TASK:
Transcribe each record exactly, but omit pictures.

══ DATASET RECORDS

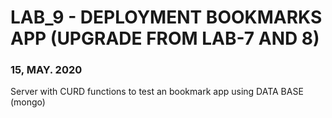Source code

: <h1> LAB_9 - DEPLOYMENT BOOKMARKS APP (UPGRADE FROM LAB-7 AND 8)</h1>
<h3> 15, MAY. 2020 </h3>

<p> Server with CURD functions to test an bookmark app using DATA BASE (mongo) </p>

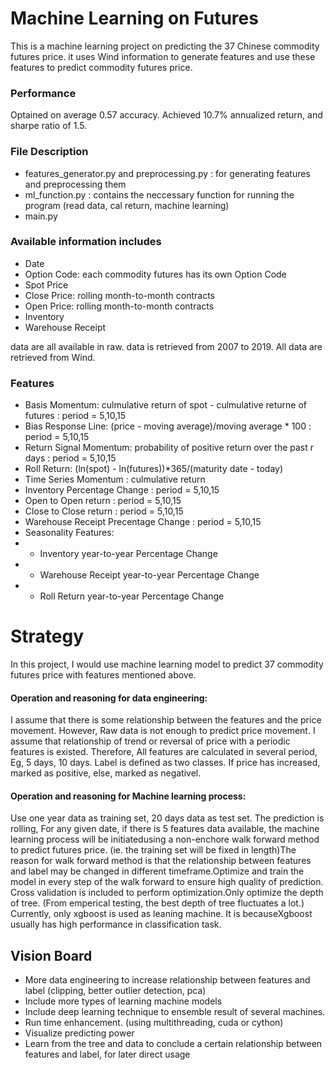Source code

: # Machine Learning on Futures

This is a machine learning project on predicting the 37 Chinese commodity futures price. it uses Wind information to generate features and use these features to predict commodity futures price.

### Performance
Optained on average 0.57 accuracy. Achieved 10.7% annualized return, and sharpe ratio of 1.5.

### File Description
- features_generator.py and preprocessing.py : for generating features and preprocessing them
- ml_function.py : contains the neccessary function for running the program (read data, cal return, machine learning)
- main.py 

### Available information includes
- Date
- Option Code: each commodity futures has its own Option Code
- Spot Price
- Close Price: rolling month-to-month contracts
- Open Price: rolling month-to-month contracts
- Inventory
- Warehouse Receipt

data are all available in raw. data is retrieved from 2007 to 2019. All data are retrieved from Wind.

### Features
- Basis Momentum: culmulative return of spot - culmulative returne of futures : period = 5,10,15
- Bias Response Line: (price - moving average)/moving average * 100 : period = 5,10,15
- Return Signal Momentum: probability of positive return over the past r days : period = 5,10,15
- Roll Return: (ln(spot) - ln(futures))*365/(maturity date - today)
- Time Series Momentum : culmulative return 
- Inventory Percentage Change : period = 5,10,15
- Open to Open return : period = 5,10,15
- Close to Close return : period = 5,10,15
- Warehouse Receipt Precentage Change : period = 5,10,15
- Seasonality Features:
 - - Inventory year-to-year Percentage Change
 - - Warehouse Receipt year-to-year Percentage Change
 - - Roll Return year-to-year Percentage Change

# Strategy
In this project, I would use machine learning model to predict 37 commodity futures price with features mentioned above.

#### Operation and reasoning for data engineering: 
 I assume that there is some relationship between the features and the price movement. However, Raw data is not enough to predict price movement. I assume that relationship of trend or reversal of price with a periodic features is existed. Therefore, All features are calculated in several period, Eg, 5 days, 10 days. Label is defined as two classes. If price has increased, marked as positive, else, marked as negativel.

#### Operation and reasoning for Machine learning process: 
Use one year data as training set, 20 days data as test set. The prediction is rolling, For any given date, if there is 5 features data available, the machine learning process will be initiatedusing a non-enchore walk forward method to predict futures price. (ie. the training set will be fixed in length)The reason for walk forward method is that the relationship between features and label may be changed in different timeframe.Optimize and train the model in every step of the walk forward to ensure high quality of prediction. Cross validation is included to perform optimization.Only optimize the depth of tree. (From emperical testing, the best depth of tree fluctuates a lot.) Currently, only xgboost is used as leaning machine. It is becauseXgboost usually has high performance in classification task. 

## Vision Board
- More data engineering to increase relationship between features and label (clipping, better outlier detection, pca)
- Include more types of learning machine models
- Include deep learning technique to ensemble result of several machines.
- Run time enhancement. (using multithreading, cuda or cython)
- Visualize predicting power
- Learn from the tree and data to conclude a certain relationship between features and label, for later direct usage
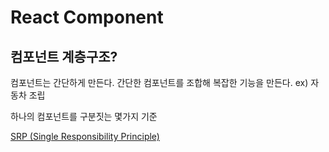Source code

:# React Component

## 컴포넌트 계층구조?

컴포넌트는 간단하게 만든다. 간단한 컴포넌트를 조합해 복잡한 기능을 만든다.
ex) 자동차 조립

하나의 컴포넌트를 구분짓는 몇가지 기준

[SRP (Single Responsibility Principle)](https://ko.wikipedia.org/wiki/단일_책임_원칙)


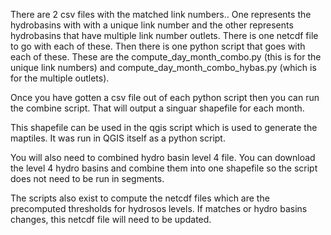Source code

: There are 2 csv files with the matched link numbers.. One represents the hydrobasins with with a unique link number and the other represents hydrobasins that have multiple link number outlets. There is one netcdf file to go with each of these. Then there is one python script that goes with each of these. These are the compute_day_month_combo.py (this is for the unique link numbers) and compute_day_month_combo_hybas.py (which is for the multiple outlets).

Once you have gotten a csv file out of each python script then you can run the combine script. That will output a singuar shapefile for each month.

This shapefile can be used in the qgis script which is used to generate the maptiles. It was run in QGIS itself as a python script.

You will also need to combined hydro basin level 4 file. You can download the level 4 hydro basins and combine them into one shapefile so the script does not need to be run in segments.

The scripts also exist to compute the netcdf files which are the precomputed thresholds for hydrosos levels. If matches or hydro basins changes, this netcdf file will need to be updated.

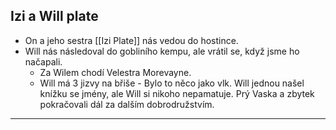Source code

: ## Izi a Will plate

- On a jeho sestra [[Izi Plate]] nás vedou do hostince. 
- Will nás následoval do gobliního kempu, ale vrátil se, když jsme ho načapali.
    - Za Wilem chodí Velestra Morevayne.
    - Will má 3 jizvy na břiše - Bylo to něco jako vlk. Will jednou našel knížku se jmény, ale Will si nikoho nepamatuje. Prý Vaska a zbytek pokračovali dál za dalším dobrodružstvím.

---
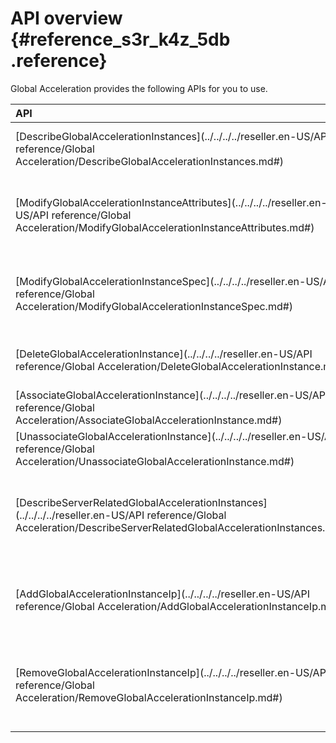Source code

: # API overview {#reference_s3r_k4z_5db .reference}

Global Acceleration provides the following APIs for you to use.

|API|Description|
|:--|:----------|
|[DescribeGlobalAccelerationInstances](../../../../reseller.en-US/API reference/Global Acceleration/DescribeGlobalAccelerationInstances.md#)|Query a list of Global Acceleration instances.|
|[ModifyGlobalAccelerationInstanceAttributes](../../../../reseller.en-US/API reference/Global Acceleration/ModifyGlobalAccelerationInstanceAttributes.md#)|Modify the name and description of a Global Acceleration instance.|
|[ModifyGlobalAccelerationInstanceSpec](../../../../reseller.en-US/API reference/Global Acceleration/ModifyGlobalAccelerationInstanceSpec.md#)|Modify the peak bandwidth of a Global Acceleration instance.|
|[DeleteGlobalAccelerationInstance](../../../../reseller.en-US/API reference/Global Acceleration/DeleteGlobalAccelerationInstance.md#)|Delete a Global Acceleration instance.|
|[AssociateGlobalAccelerationInstance](../../../../reseller.en-US/API reference/Global Acceleration/AssociateGlobalAccelerationInstance.md#)|Bind a backend server.|
|[UnassociateGlobalAccelerationInstance](../../../../reseller.en-US/API reference/Global Acceleration/UnassociateGlobalAccelerationInstance.md#)|Unbind a backend server.|
|[DescribeServerRelatedGlobalAccelerationInstances](../../../../reseller.en-US/API reference/Global Acceleration/DescribeServerRelatedGlobalAccelerationInstances.md#)|Query Global Acceleration instances bound to a backend server.|
|[AddGlobalAccelerationInstanceIp](../../../../reseller.en-US/API reference/Global Acceleration/AddGlobalAccelerationInstanceIp.md#)|Add an EIP to a shared-bandwidth Global Acceleration instance.|
|[RemoveGlobalAccelerationInstanceIp](../../../../reseller.en-US/API reference/Global Acceleration/RemoveGlobalAccelerationInstanceIp.md#)|Remove an EIP from a shared-bandwidth Global Acceleration instance.|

════

EXERCISE SOLUTION:
Source code

: <h1> LAB_9 - DEPLOYMENT BOOKMARKS APP (UPGRADE FROM LAB-7 AND 8)</h1>
<h3> 15, MAY. 2020 </h3>

<p> Server with CURD functions to test an bookmark app using DATA BASE (mongo) </p>

Source code

: # Machine Learning on Futures

This is a machine learning project on predicting the 37 Chinese commodity futures price. it uses Wind information to generate features and use these features to predict commodity futures price.

### Performance
Optained on average 0.57 accuracy. Achieved 10.7% annualized return, and sharpe ratio of 1.5.

### File Description
- features_generator.py and preprocessing.py : for generating features and preprocessing them
- ml_function.py : contains the neccessary function for running the program (read data, cal return, machine learning)
- main.py 

### Available information includes
- Date
- Option Code: each commodity futures has its own Option Code
- Spot Price
- Close Price: rolling month-to-month contracts
- Open Price: rolling month-to-month contracts
- Inventory
- Warehouse Receipt

data are all available in raw. data is retrieved from 2007 to 2019. All data are retrieved from Wind.

### Features
- Basis Momentum: culmulative return of spot - culmulative returne of futures : period = 5,10,15
- Bias Response Line: (price - moving average)/moving average * 100 : period = 5,10,15
- Return Signal Momentum: probability of positive return over the past r days : period = 5,10,15
- Roll Return: (ln(spot) - ln(futures))*365/(maturity date - today)
- Time Series Momentum : culmulative return 
- Inventory Percentage Change : period = 5,10,15
- Open to Open return : period = 5,10,15
- Close to Close return : period = 5,10,15
- Warehouse Receipt Precentage Change : period = 5,10,15
- Seasonality Features:
 - - Inventory year-to-year Percentage Change
 - - Warehouse Receipt year-to-year Percentage Change
 - - Roll Return year-to-year Percentage Change

# Strategy
In this project, I would use machine learning model to predict 37 commodity futures price with features mentioned above.

#### Operation and reasoning for data engineering: 
 I assume that there is some relationship between the features and the price movement. However, Raw data is not enough to predict price movement. I assume that relationship of trend or reversal of price with a periodic features is existed. Therefore, All features are calculated in several period, Eg, 5 days, 10 days. Label is defined as two classes. If price has increased, marked as positive, else, marked as negativel.

#### Operation and reasoning for Machine learning process: 
Use one year data as training set, 20 days data as test set. The prediction is rolling, For any given date, if there is 5 features data available, the machine learning process will be initiatedusing a non-enchore walk forward method to predict futures price. (ie. the training set will be fixed in length)The reason for walk forward method is that the relationship between features and label may be changed in different timeframe.Optimize and train the model in every step of the walk forward to ensure high quality of prediction. Cross validation is included to perform optimization.Only optimize the depth of tree. (From emperical testing, the best depth of tree fluctuates a lot.) Currently, only xgboost is used as leaning machine. It is becauseXgboost usually has high performance in classification task. 

## Vision Board
- More data engineering to increase relationship between features and label (clipping, better outlier detection, pca)
- Include more types of learning machine models
- Include deep learning technique to ensemble result of several machines.
- Run time enhancement. (using multithreading, cuda or cython)
- Visualize predicting power
- Learn from the tree and data to conclude a certain relationship between features and label, for later direct usage
Source code

:# React Component

## 컴포넌트 계층구조?

컴포넌트는 간단하게 만든다. 간단한 컴포넌트를 조합해 복잡한 기능을 만든다.
ex) 자동차 조립

하나의 컴포넌트를 구분짓는 몇가지 기준

[SRP (Single Responsibility Principle)](https://ko.wikipedia.org/wiki/단일_책임_원칙)


Source code

: There are 2 csv files with the matched link numbers.. One represents the hydrobasins with with a unique link number and the other represents hydrobasins that have multiple link number outlets. There is one netcdf file to go with each of these. Then there is one python script that goes with each of these. These are the compute_day_month_combo.py (this is for the unique link numbers) and compute_day_month_combo_hybas.py (which is for the multiple outlets).

Once you have gotten a csv file out of each python script then you can run the combine script. That will output a singuar shapefile for each month.

This shapefile can be used in the qgis script which is used to generate the maptiles. It was run in QGIS itself as a python script.

You will also need to combined hydro basin level 4 file. You can download the level 4 hydro basins and combine them into one shapefile so the script does not need to be run in segments.

The scripts also exist to compute the netcdf files which are the precomputed thresholds for hydrosos levels. If matches or hydro basins changes, this netcdf file will need to be updated.

Source code

: ## Izi a Will plate

- On a jeho sestra [[Izi Plate]] nás vedou do hostince. 
- Will nás následoval do gobliního kempu, ale vrátil se, když jsme ho načapali.
    - Za Wilem chodí Velestra Morevayne.
    - Will má 3 jizvy na břiše - Bylo to něco jako vlk. Will jednou našel knížku se jmény, ale Will si nikoho nepamatuje. Prý Vaska a zbytek pokračovali dál za dalším dobrodružstvím.

---
Source code

: # API overview {#reference_s3r_k4z_5db .reference}

Global Acceleration provides the following APIs for you to use.

|API|Description|
|:--|:----------|
|[DescribeGlobalAccelerationInstances](../../../../reseller.en-US/API reference/Global Acceleration/DescribeGlobalAccelerationInstances.md#)|Query a list of Global Acceleration instances.|
|[ModifyGlobalAccelerationInstanceAttributes](../../../../reseller.en-US/API reference/Global Acceleration/ModifyGlobalAccelerationInstanceAttributes.md#)|Modify the name and description of a Global Acceleration instance.|
|[ModifyGlobalAccelerationInstanceSpec](../../../../reseller.en-US/API reference/Global Acceleration/ModifyGlobalAccelerationInstanceSpec.md#)|Modify the peak bandwidth of a Global Acceleration instance.|
|[DeleteGlobalAccelerationInstance](../../../../reseller.en-US/API reference/Global Acceleration/DeleteGlobalAccelerationInstance.md#)|Delete a Global Acceleration instance.|
|[AssociateGlobalAccelerationInstance](../../../../reseller.en-US/API reference/Global Acceleration/AssociateGlobalAccelerationInstance.md#)|Bind a backend server.|
|[UnassociateGlobalAccelerationInstance](../../../../reseller.en-US/API reference/Global Acceleration/UnassociateGlobalAccelerationInstance.md#)|Unbind a backend server.|
|[DescribeServerRelatedGlobalAccelerationInstances](../../../../reseller.en-US/API reference/Global Acceleration/DescribeServerRelatedGlobalAccelerationInstances.md#)|Query Global Acceleration instances bound to a backend server.|
|[AddGlobalAccelerationInstanceIp](../../../../reseller.en-US/API reference/Global Acceleration/AddGlobalAccelerationInstanceIp.md#)|Add an EIP to a shared-bandwidth Global Acceleration instance.|
|[RemoveGlobalAccelerationInstanceIp](../../../../reseller.en-US/API reference/Global Acceleration/RemoveGlobalAccelerationInstanceIp.md#)|Remove an EIP from a shared-bandwidth Global Acceleration instance.|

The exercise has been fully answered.